Aminul Islam at the latest ACC Level I coaching course in Malaysia

He’s just returned from Malaysia and Singapore where he conducted Level I Courses and Aminul Islam is very encouraged by what he’s seen. “Cricket is improving in these countries because of the coaches who are coming up,” he says, “the course participants were focussed and disciplined and all the right questions were asked. The benefits are going to become apparent.”

Aminul was in Singapore first, taking 22 made up of eight coaches, eight players (including three in the national women’s squad) and six parents of players through the Level I. The parents came as part of Singapore’s Discovery Program and are being trained to teach their children the basics of cricket, just like the other coaches. “With the Development Manager Bandula Warnapura’s support, we’ve decided to include some practical information on field-settings and basic captaincy and on-field activities. We’ve found that with so many ‘students’ of the game, literally, among Asian Level I coaches, who are often school teachers, that the actual practicalities of what they need to do and be on the first few occasions they step on the field has not been known,” says the ACC Development Officer. Helping Aminul in Singapore to this end was umpiring guru Sarika Prasad, and national team captain Saad Janjua (for bowling) and all-rounder Chetan Suryawanshi (batting).

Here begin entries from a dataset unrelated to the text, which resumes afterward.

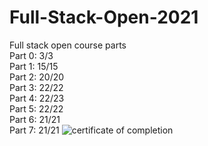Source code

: # Full-Stack-Open-2021
Full stack open course parts
</br>
Part 0:
3/3 
</br>
Part 1: 15/15
</br>
Part 2: 20/20
</br>
Part 3: 22/22
</br>
Part 4: 22/23
</br>
Part 5: 22/22
</br>
Part 6: 21/21
</br>
Part 7: 21/21
![certificate of completion](https://studies.cs.helsinki.fi/stats/api/certificate/fullstackopen/en/2111f3f7b7f05ccd55ea4684c87cf3e0)

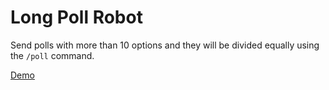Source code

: # Long Poll Robot
Send polls with more than 10 options and they will be divided equally using the `/poll` command.

[Demo](http://t.me/longPollRobot)
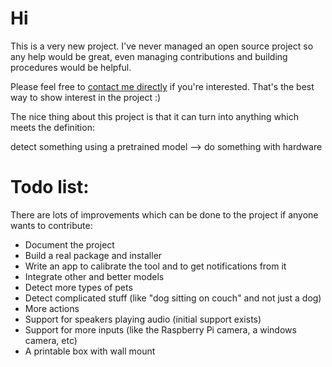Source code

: # Hi
This is a very new project. I've never managed an open source project so any help would be great, even managing contributions and building procedures would be helpful.

Please feel free to [contact me directly](https://twitter.com/omer_bartal) if you're interested. That's the best way to show interest in the project :)

The nice thing about this project is that it can turn into anything which meets the definition:

detect something using a pretrained model --> do something with hardware

# Todo list:
There are lots of improvements which can be done to the project if anyone wants to contribute:
- Document the project
- Build a real package and installer
- Write an app to calibrate the tool and to get notifications from it
- Integrate other and better models
- Detect more types of pets
- Detect complicated stuff (like "dog sitting on couch" and not just a dog)
- More actions
- Support for speakers playing audio (initial support exists)
- Support for more inputs (like the Raspberry Pi camera, a windows camera, etc)
- A printable box with wall mount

The Singapore Level I coaching course candidates and tutors

Moving on to Malaysia, Aminul again had a fertile troop of candidates to work with. “It is always good to see people from East Malaysia in our courses in Kuala Lumpur. They produce good cricketers in the absence of any grounds and if there was a better ‘bridge’ between Peninsular and East Malaysia, the country’s cricket as a whole would improve, the cricketers of East Malaysia have a raw brilliance, which if channelled will be a huge asset,” adds the former Bangladesh international who has been Malaysia’s ACC Development Officer for the past three years. Malaysia’s national coach Roy Dias was on hand to run the batting module and ECB-qualified Level II coach Bilal and ACC-qualified Level III coach and former Malaysian national fast bowler Muniandy also assisted.

Roy Dias in demonstration mode at the Kinrara Oval
In Malaysia, with more actual cricketers in the Level I course, Aminul could spend more time in the field at the Kinrara Oval, and had the benefit of being able to work in daylight sunshine, the Singaporeans attending the evening-program at the Kallang after work. After conducting a score or so of these kinds of courses for the ACC, Aminul feels he’s enjoyed these two courses the most, “there was always a two-way communication between me and the candidates, they showed a lot of interest and knowledge, and all those who learn cricket from them will benefit.”